* **Work instructions**: Stop at the line that contains "purchased in next 30 days". Until then, set down each line of the records exactly, beginning with the first, and skip pictures.

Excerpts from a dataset
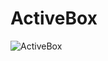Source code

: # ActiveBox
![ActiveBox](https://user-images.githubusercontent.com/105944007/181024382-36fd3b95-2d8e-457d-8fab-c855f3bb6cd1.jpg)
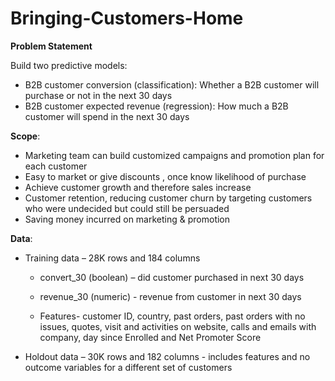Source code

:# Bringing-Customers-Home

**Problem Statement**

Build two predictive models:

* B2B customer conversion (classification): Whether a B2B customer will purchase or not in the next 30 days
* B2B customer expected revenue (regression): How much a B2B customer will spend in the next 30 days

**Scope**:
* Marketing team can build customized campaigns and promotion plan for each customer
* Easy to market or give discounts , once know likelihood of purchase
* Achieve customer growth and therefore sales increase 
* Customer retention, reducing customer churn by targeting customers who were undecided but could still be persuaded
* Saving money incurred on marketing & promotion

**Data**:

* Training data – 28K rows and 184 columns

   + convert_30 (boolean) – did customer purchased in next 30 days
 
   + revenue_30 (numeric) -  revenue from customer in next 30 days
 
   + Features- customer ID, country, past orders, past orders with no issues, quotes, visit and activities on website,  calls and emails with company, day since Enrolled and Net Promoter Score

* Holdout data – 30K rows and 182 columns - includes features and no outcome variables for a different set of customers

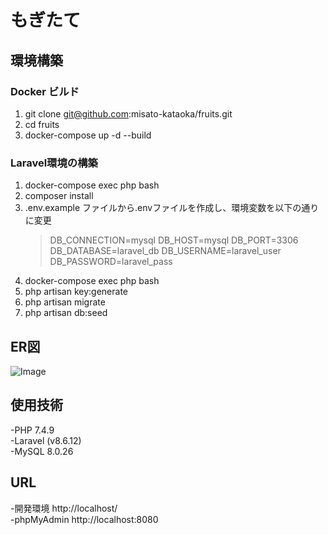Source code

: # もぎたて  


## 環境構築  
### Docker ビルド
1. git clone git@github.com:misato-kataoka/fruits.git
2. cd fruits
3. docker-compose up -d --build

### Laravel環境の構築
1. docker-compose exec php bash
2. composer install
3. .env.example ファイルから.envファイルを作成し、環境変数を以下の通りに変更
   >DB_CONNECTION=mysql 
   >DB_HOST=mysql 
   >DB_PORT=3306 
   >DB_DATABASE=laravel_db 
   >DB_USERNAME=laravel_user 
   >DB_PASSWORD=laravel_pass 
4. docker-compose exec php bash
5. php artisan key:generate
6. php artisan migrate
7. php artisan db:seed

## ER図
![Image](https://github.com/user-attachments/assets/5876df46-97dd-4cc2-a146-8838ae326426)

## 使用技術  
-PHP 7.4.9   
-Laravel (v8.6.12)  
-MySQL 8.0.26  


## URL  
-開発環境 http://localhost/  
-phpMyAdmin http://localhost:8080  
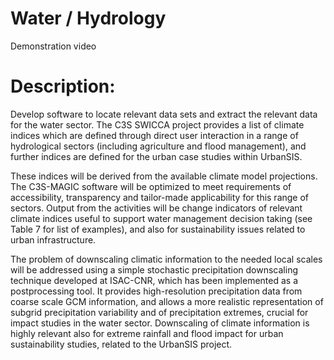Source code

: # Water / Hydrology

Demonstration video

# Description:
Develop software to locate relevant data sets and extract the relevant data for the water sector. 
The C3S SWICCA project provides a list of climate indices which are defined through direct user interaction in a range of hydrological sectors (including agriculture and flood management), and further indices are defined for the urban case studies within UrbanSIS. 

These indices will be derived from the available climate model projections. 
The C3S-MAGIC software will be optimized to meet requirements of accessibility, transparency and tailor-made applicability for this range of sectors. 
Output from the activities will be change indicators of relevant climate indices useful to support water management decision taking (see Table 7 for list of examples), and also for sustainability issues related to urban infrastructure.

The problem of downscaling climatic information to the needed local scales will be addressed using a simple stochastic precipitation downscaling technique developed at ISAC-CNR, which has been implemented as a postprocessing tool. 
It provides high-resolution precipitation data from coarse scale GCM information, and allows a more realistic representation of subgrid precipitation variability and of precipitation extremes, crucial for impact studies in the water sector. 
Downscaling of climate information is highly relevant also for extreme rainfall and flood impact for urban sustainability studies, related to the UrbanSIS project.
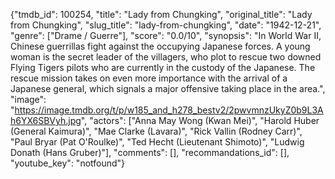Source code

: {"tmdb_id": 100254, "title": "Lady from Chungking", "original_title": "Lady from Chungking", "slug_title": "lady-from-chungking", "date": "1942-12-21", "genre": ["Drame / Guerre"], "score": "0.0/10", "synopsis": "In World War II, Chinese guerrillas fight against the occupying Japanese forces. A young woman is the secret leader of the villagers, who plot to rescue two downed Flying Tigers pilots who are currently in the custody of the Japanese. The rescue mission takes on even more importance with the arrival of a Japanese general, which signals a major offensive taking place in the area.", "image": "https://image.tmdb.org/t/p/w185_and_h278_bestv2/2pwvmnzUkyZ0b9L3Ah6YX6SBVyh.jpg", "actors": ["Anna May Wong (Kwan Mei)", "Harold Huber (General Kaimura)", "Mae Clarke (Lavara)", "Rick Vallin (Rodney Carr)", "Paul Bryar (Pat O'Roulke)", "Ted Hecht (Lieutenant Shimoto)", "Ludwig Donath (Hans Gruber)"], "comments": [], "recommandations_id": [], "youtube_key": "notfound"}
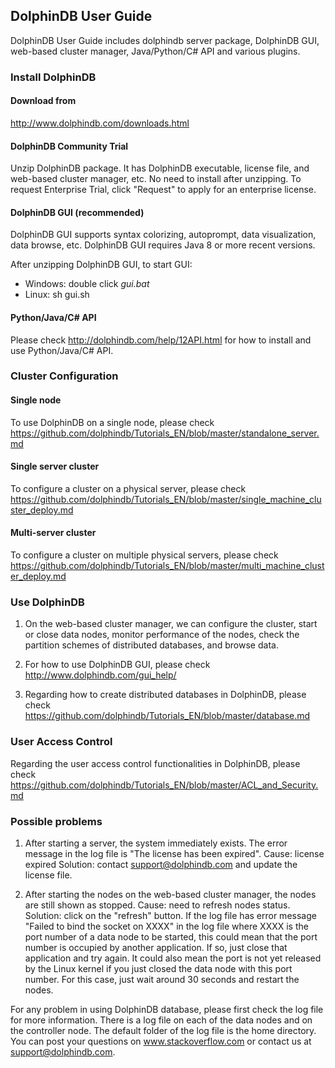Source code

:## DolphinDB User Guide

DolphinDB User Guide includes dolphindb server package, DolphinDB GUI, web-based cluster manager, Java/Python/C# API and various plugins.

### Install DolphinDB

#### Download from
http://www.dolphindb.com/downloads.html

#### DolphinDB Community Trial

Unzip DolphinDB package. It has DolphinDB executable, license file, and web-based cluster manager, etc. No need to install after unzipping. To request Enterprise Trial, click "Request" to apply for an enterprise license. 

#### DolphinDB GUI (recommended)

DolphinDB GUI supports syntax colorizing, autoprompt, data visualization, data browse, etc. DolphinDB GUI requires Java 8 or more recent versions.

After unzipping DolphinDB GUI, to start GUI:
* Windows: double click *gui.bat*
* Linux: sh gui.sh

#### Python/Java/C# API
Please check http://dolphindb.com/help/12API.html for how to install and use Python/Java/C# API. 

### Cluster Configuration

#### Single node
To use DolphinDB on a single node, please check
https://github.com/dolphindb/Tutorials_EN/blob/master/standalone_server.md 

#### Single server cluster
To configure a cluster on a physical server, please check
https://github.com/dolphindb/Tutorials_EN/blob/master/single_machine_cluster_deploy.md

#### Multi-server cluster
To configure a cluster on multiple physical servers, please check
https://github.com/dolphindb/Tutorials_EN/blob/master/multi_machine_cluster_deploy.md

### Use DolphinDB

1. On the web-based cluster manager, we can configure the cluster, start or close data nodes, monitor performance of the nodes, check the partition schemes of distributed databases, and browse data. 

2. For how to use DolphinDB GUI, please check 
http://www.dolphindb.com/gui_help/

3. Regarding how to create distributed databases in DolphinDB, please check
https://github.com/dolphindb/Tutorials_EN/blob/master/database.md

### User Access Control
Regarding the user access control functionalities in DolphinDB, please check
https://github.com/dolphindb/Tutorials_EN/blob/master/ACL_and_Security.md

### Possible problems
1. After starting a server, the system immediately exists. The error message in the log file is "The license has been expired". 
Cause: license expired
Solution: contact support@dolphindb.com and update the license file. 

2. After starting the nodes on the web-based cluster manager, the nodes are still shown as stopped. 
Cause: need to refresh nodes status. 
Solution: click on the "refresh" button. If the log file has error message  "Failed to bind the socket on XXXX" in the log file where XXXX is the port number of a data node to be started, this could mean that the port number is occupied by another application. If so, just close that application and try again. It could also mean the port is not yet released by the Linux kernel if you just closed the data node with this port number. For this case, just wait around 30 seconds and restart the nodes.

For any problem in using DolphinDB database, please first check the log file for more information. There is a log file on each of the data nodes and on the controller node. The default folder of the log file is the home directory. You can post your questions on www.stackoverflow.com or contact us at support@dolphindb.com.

* **Completed exercise**:
Source code

: # ActiveBox
![ActiveBox](https://user-images.githubusercontent.com/105944007/181024382-36fd3b95-2d8e-457d-8fab-c855f3bb6cd1.jpg)
Source code

:# Bringing-Customers-Home

**Problem Statement**

Build two predictive models:

* B2B customer conversion (classification): Whether a B2B customer will purchase or not in the next 30 days
* B2B customer expected revenue (regression): How much a B2B customer will spend in the next 30 days

**Scope**:
* Marketing team can build customized campaigns and promotion plan for each customer
* Easy to market or give discounts , once know likelihood of purchase
* Achieve customer growth and therefore sales increase 
* Customer retention, reducing customer churn by targeting customers who were undecided but could still be persuaded
* Saving money incurred on marketing & promotion

**Data**:

* Training data – 28K rows and 184 columns

   + convert_30 (boolean) – did customer purchased in next 30 days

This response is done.